Giving the land to AIDEA at no charge—a massive state subsidy—would make a proposed “multi-use industrial and energy development district” more likely to succeed, according to the Dunleavy analysis.
There would be space for data centers, a logistics hub, advanced manufacturing pads, gravel pits and energy and utility hubs across the 20,000 acres. The site is east of the Parks Highway about two miles north of Houston and is accessible by Zero Lake Road.
It would no longer be state land after the giveaway and the AIDEA board would be free to manage it as it sees fit, according to the Dunleavy administration.
The public notice for this giveaway refers to AIDEA as a “public and charitable use applicant.” Giving away the land would reduce “AIDEA’s upfront land and capital costs” and accelerate “public-purpose development.”
The department will accept public comment until August 19.
There are 23.9 miles of active, inactive and planned forestry roads in the area, along with 41.8 miles of trails.
Crowther’s department is required to determine if a giveaway to AIDEA is in the public interest, a vague term that means anything the proponents want it to mean.
“AIDEA is not simply a political subdivision of the State, but a political subdivision expressly tasked with undertaking development projects that serve the public interest and are for a public purpose,” the department concludes.
The law allows land to be sold as less than fair market value to a government entity, but why make it free?

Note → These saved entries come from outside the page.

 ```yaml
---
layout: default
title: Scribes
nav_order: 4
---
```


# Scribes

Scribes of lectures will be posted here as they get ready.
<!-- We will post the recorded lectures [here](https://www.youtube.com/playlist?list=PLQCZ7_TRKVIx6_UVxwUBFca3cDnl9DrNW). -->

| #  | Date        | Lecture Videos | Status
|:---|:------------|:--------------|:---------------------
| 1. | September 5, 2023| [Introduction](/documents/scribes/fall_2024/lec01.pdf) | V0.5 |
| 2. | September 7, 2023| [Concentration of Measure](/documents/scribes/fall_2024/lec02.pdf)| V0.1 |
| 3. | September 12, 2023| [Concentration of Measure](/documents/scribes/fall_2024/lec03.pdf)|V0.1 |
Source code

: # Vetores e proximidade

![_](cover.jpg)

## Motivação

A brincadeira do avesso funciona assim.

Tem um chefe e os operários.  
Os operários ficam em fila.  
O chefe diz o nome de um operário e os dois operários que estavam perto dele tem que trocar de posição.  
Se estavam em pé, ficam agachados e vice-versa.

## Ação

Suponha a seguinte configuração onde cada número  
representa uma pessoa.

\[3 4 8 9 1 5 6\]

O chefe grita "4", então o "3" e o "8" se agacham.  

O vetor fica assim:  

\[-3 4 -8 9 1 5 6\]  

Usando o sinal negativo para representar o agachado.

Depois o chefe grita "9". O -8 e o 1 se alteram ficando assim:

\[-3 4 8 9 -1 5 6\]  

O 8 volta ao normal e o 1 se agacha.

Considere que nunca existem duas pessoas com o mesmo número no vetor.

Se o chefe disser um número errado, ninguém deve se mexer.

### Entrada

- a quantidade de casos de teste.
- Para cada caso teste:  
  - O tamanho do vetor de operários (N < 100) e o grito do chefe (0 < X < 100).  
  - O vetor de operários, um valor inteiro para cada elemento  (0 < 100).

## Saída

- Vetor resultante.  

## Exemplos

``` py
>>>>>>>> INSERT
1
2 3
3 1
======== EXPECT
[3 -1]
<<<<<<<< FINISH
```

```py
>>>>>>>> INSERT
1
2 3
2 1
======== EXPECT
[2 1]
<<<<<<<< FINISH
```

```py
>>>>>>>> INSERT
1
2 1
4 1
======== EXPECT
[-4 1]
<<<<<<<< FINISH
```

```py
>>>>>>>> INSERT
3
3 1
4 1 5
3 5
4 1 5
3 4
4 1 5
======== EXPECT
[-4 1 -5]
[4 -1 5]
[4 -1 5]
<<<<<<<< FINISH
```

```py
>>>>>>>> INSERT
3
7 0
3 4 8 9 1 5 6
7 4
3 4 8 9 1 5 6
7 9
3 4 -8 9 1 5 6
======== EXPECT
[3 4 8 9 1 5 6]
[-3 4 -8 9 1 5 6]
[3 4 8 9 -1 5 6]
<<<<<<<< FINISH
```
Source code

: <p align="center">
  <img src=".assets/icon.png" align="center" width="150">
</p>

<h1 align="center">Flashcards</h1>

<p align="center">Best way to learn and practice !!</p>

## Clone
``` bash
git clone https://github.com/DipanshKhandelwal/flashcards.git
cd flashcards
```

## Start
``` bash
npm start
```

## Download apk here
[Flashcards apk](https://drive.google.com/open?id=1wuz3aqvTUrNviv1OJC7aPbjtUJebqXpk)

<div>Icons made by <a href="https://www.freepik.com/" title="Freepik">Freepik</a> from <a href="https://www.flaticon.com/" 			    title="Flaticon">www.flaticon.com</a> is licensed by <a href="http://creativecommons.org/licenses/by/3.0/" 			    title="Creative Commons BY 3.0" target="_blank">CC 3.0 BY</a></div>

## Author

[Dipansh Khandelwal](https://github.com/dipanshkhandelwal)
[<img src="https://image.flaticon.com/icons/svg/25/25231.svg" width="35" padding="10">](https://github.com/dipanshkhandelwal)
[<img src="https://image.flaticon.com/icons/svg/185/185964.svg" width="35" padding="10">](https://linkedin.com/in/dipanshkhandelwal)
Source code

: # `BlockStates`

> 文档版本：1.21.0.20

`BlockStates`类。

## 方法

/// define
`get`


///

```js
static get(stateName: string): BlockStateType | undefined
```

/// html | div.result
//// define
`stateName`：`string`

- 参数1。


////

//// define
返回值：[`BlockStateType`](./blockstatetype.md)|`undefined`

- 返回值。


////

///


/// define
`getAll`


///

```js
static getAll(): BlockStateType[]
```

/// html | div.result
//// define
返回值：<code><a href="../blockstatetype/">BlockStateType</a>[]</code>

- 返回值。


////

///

And why not refer to this as an AIDEA subsidy instead of acting as if the land has no value.
The department claims it is not in the public interest and it would not serve a public purpose to keep the land in public hands.

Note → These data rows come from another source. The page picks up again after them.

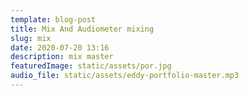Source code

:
 ```yaml
---
template: blog-post
title: Mix And Audiometer mixing
slug: mix
date: 2020-07-20 13:16
description: mix master
featuredImage: static/assets/por.jpg
audio_file: static/assets/eddy-portfolio-master.mp3
---
```

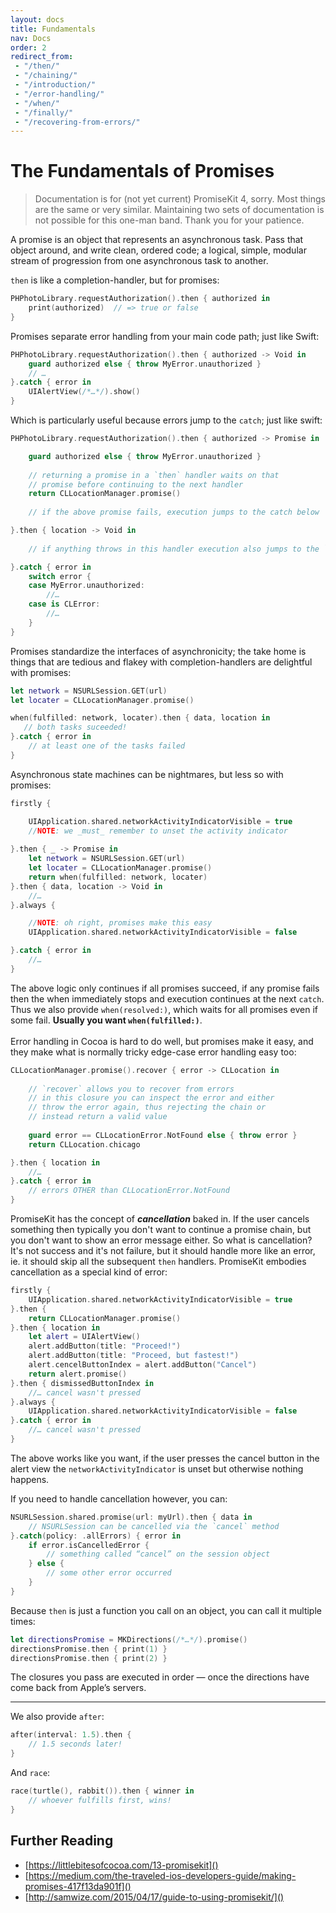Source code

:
 ```yaml
---
layout: docs
title: Fundamentals
nav: Docs
order: 2
redirect_from:
 - "/then/"
 - "/chaining/"
 - "/introduction/"
 - "/error-handling/"
 - "/when/"
 - "/finally/"
 - "/recovering-from-errors/"
---
```


# The Fundamentals of Promises

> Documentation is for (not yet current) PromiseKit 4, sorry. Most things are
> the same or very similar. Maintaining two sets of documentation is not
> possible for this one-man band. Thank you for your patience.

A promise is an object that represents an asynchronous task. Pass that object around, and write clean, ordered code; a logical, simple, modular stream of progression from one asynchronous task to another.

`then` is like a completion-handler, but for promises:

```swift
PHPhotoLibrary.requestAuthorization().then { authorized in
    print(authorized)  // => true or false
}
```

Promises separate error handling from your main code path; just like Swift:

```swift
PHPhotoLibrary.requestAuthorization().then { authorized -> Void in
    guard authorized else { throw MyError.unauthorized }
    // …
}.catch { error in
    UIAlertView(/*…*/).show()
}
```

Which is particularly useful because errors jump to the `catch`; just like swift:

```swift
PHPhotoLibrary.requestAuthorization().then { authorized -> Promise in

    guard authorized else { throw MyError.unauthorized }
        
    // returning a promise in a `then` handler waits on that
    // promise before continuing to the next handler
    return CLLocationManager.promise()
    
    // if the above promise fails, execution jumps to the catch below

}.then { location -> Void in
    
    // if anything throws in this handler execution also jumps to the `catch`

}.catch { error in
    switch error {
    case MyError.unauthorized:
        //…
    case is CLError:
        //…
    }
}
```

Promises standardize the interfaces of asynchronicity; the take home is things that are tedious and flakey with completion-handlers are delightful with promises:

```swift
let network = NSURLSession.GET(url)
let locater = CLLocationManager.promise()

when(fulfilled: network, locater).then { data, location in
   // both tasks suceeded!
}.catch { error in
    // at least one of the tasks failed
}
```

Asynchronous state machines can be nightmares, but less so with promises:

```swift
firstly {

    UIApplication.shared.networkActivityIndicatorVisible = true    
    //NOTE: we _must_ remember to unset the activity indicator
    
}.then { _ -> Promise in
    let network = NSURLSession.GET(url)
    let locater = CLLocationManager.promise()    
    return when(fulfilled: network, locater)
}.then { data, location -> Void in
    //…
}.always {

    //NOTE: oh right, promises make this easy    
    UIApplication.shared.networkActivityIndicatorVisible = false

}.catch { error in
    //…
}
```

<aside>
The above logic only continues if all promises succeed, if any promise fails
then the when immediately stops and execution continues at the next <code>catch</code>.
Thus we also provide <code>when(resolved:)</code>, which waits for all promises
even if some fail. <b>Usually you want <code>when(fulfilled:)</code></b>.
</aside>

<br>
Error handling in Cocoa is hard to do well, but promises make it easy, and they make what is normally tricky edge-case error handling easy too:

```swift
CLLocationManager.promise().recover { error -> CLLocation in
    
    // `recover` allows you to recover from errors
    // in this closure you can inspect the error and either
    // throw the error again, thus rejecting the chain or
    // instead return a valid value
    
    guard error == CLLocationError.NotFound else { throw error }
    return CLLocation.chicago

}.then { location in
    //…
}.catch { error in
    // errors OTHER than CLLocationError.NotFound
}
```

PromiseKit has the concept of <b><i>cancellation</i></b> baked in. If the user cancels something then typically you don't want to continue a promise chain, but you don't want to show an error message either. So what is cancellation? It's not success and it's not failure, but it should handle more like an error, ie. it should skip all the subsequent `then` handlers. PromiseKit embodies cancellation as a special kind of error:

```swift
firstly {
    UIApplication.shared.networkActivityIndicatorVisible = true
}.then {
    return CLLocationManager.promise()
}.then { location in
    let alert = UIAlertView()
    alert.addButton(title: "Proceed!")
    alert.addButton(title: "Proceed, but fastest!")
    alert.cencelButtonIndex = alert.addButton("Cancel")
    return alert.promise()
}.then { dismissedButtonIndex in
    //… cancel wasn't pressed
}.always {
    UIApplication.shared.networkActivityIndicatorVisible = false
}.catch { error in
    //… cancel wasn't pressed
}
```

The above works like you want, if the user presses the cancel button in the alert view the `networkActivityIndicator` is unset but otherwise nothing happens.

If you need to handle cancellation however, you can:

```swift
NSURLSession.shared.promise(url: myUrl).then { data in
    // NSURLSession can be cancelled via the `cancel` method
}.catch(policy: .allErrors) { error in
    if error.isCancelledError {
        // something called “cancel” on the session object
    } else {
        // some other error occurred
    }
}
```

Because `then` is just a function you call on an object, you can call it multiple times:

```swift
let directionsPromise = MKDirections(/*…*/).promise()
directionsPromise.then { print(1) }
directionsPromise.then { print(2) }
```

The closures you pass are executed in order — once the directions have come back from Apple’s servers.

---

We also provide `after`:

```swift
after(interval: 1.5).then {
    // 1.5 seconds later!
}
```

And `race`:

```swift
race(turtle(), rabbit()).then { winner in
    // whoever fulfills first, wins!
}
```

## Further Reading

* [https://littlebitesofcocoa.com/13-promisekit]()
* [https://medium.com/the-traveled-ios-developers-guide/making-promises-417f13da901f]()
* [http://samwize.com/2015/04/17/guide-to-using-promisekit/]()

There is no analysis from Crowther’s department about why the state isn’t collecting a penny for 20,000 acres. There is no analysis about how much the land is worth and how much it could be sold for.
But there is a claim that free land “improves the rate of return on the project and de-risks private investment because the project thereby carries less cash risk for the same asset base and can be structured for repayment of the state’s contribution (free land) through lease revenues, profit distributions to AIDEA’s stake, and through the AIDEA dividend.”
None of that should be believed because there is no requirement “for repayment of the state’s contribution” of free land.